It would also allow characters at max experience to slowly reshape their characters over time as they go through in character changes, and thus not stagnate or feel that once they hit the cap they don't have room to change or grow.

It would reduce the need for a full respec and it would treat the entire experience the same way it works in real life. If you are a master with a gun in your early life but then stop shooting because you get out of that criminal life, or retire from the WJF, those skills would slowly deteriorate as you put your efforts into something else (like making WJF bobble head art or something).

Thoughts?"

-Slither

+1
This is a classic mechanical way of handling max-xp characters and is a proven positive mechanic among other systems. I highly recommend it.
I loved it the first time it was brought up and I love it now, too!
I like this but I think there ought to be some kind of a limit on it (such as only skills decay, not stats), otherwise characters who were around for a long time could slowly fine-tune themselves into the most efficient killing machines possible.

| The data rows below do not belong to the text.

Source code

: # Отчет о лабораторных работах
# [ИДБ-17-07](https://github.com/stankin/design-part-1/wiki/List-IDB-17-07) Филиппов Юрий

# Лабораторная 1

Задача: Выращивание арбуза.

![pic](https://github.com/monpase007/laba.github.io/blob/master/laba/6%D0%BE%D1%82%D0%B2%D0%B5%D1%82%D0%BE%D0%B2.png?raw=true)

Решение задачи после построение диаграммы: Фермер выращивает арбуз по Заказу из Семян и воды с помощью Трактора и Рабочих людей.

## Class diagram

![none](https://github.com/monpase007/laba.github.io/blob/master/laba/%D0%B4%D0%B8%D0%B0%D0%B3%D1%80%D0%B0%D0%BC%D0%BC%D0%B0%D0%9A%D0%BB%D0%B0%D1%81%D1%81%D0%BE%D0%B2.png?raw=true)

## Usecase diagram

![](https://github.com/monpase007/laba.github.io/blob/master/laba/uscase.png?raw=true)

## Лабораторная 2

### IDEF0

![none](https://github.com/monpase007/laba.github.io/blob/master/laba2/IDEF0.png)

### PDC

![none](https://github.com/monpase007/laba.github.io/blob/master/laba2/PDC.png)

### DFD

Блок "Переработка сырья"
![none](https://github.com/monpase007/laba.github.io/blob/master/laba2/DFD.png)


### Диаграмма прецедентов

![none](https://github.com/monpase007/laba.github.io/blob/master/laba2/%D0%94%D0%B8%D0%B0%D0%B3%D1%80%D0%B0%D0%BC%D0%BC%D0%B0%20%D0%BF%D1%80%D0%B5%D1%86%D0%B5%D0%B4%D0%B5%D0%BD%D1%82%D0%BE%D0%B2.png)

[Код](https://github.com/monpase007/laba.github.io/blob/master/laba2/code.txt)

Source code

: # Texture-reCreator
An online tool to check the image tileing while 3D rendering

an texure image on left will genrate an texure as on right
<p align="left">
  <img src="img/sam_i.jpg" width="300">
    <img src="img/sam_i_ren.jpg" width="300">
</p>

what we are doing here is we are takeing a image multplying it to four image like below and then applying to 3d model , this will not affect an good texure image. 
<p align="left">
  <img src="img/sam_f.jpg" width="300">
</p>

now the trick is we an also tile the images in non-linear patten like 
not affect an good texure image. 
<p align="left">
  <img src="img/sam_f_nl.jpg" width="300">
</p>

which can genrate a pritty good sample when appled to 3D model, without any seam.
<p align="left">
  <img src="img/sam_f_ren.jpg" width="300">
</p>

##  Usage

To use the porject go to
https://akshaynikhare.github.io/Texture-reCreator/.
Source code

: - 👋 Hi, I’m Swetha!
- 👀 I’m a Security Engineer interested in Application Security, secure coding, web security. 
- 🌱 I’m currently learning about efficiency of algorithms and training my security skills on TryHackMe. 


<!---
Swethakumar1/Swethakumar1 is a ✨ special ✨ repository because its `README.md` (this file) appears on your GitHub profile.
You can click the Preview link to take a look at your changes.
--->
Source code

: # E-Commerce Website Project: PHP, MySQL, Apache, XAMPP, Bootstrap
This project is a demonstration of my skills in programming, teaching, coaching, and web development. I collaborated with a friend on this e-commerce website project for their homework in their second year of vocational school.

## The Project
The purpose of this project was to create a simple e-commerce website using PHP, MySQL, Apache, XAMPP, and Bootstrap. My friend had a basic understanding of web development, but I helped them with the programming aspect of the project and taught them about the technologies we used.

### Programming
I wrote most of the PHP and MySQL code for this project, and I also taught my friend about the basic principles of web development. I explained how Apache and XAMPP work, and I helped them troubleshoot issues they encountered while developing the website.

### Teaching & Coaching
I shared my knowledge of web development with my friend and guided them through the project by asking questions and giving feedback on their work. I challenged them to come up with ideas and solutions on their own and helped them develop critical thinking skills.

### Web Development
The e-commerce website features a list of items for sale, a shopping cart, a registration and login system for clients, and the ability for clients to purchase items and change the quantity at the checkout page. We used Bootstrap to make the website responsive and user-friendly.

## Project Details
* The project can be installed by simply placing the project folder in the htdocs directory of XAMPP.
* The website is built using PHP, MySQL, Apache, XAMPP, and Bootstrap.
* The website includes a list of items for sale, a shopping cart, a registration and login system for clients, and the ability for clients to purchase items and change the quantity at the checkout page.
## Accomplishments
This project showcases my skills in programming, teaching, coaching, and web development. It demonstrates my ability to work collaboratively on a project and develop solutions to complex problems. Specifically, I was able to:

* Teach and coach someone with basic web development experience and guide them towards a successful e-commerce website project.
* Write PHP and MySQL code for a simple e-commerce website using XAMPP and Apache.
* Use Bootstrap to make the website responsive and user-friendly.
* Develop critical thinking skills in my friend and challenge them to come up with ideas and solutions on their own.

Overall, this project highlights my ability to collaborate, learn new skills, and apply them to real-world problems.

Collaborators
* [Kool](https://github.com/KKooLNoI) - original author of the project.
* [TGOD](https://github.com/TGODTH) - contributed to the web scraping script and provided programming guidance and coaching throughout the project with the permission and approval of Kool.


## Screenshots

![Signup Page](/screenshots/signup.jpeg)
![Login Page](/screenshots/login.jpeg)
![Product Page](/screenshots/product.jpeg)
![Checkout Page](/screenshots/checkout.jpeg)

Stats still have the disadvantage of splitting between two substats though, right? Wouldn't that be a balancing factor there?
Agreed with Vera. Part of SD's cycle is eventually tiring out from your character and sunsetting in some way or another, and there's already been (arguable) examples of people staying around for way too long. I feel like this would be another reason to keep these characters going arbitrarily.

I believe Slither mentioned it being a major chunk of chy to get it retrained, but when you're talking about fine-tuned killing machines, that's not that hard a goal to reach.

Maybe forced vacation time along with it? Cutting the return of being even -more- efficient? Or just a few "soft" respecs allowed after the first? Allowing players a few second minor retries?

@Something_Wicked

There's been characters in the past who respecced and ended up broken because of it. There's also ones that've become gods overnight because they learned their stat lean was "wrong".

Not trying to poopoo the idea altogether, but I'm extremely wary of the implications and effects this would have on character lifespan.

If a player wants to keep their character around way past their prime I don't think anything is going to stop them. There's already a lot that works against them that I can't go into here.

Wouldn't be against this idea though. Being able to get rid of stuff you no longer use or don't need as much would be nice since respects often go wrong and not all were done at max EXP. For instance, unless you were extremely diligent then most characters before the @stats --defined update and the clarifying of skill levels are now at a disadvantage in terms of character builds.

I don't think that update will make any character a god if they're doing the apartment karate thing, but gradual retraining could help older PCs keep up with stuff like that.

How long a player plays their character is up to them, and if the system allows for someone to be too powerful relative to other players that is a problem with the system and not the player.

Skill decay is a smart way of handling the current (very clunky) skill system, which heavily favours players who knew how to optimize their stats from the outset versus those who learned as they went and did not remake new characters just to optimize.

It also allows for realist gradual retraining. You could even have it occur organically where you progressively start to forget your oldest skills after a period and are refunded that UE to either put back into those skills to represent 'staying sharp' or invest in new skills to represent learning new things.

No one's suggesting that we force people to quit their characters... but some people totally need to give it up.

But really, it's not like it should be enforced and we all know better... but seriously, come on, time to walk away.

Joining others in saying that I think this is a fantastic idea, I've absolutely adored it since the initial proposal and have been really wondering if it was ever going to gain more traction.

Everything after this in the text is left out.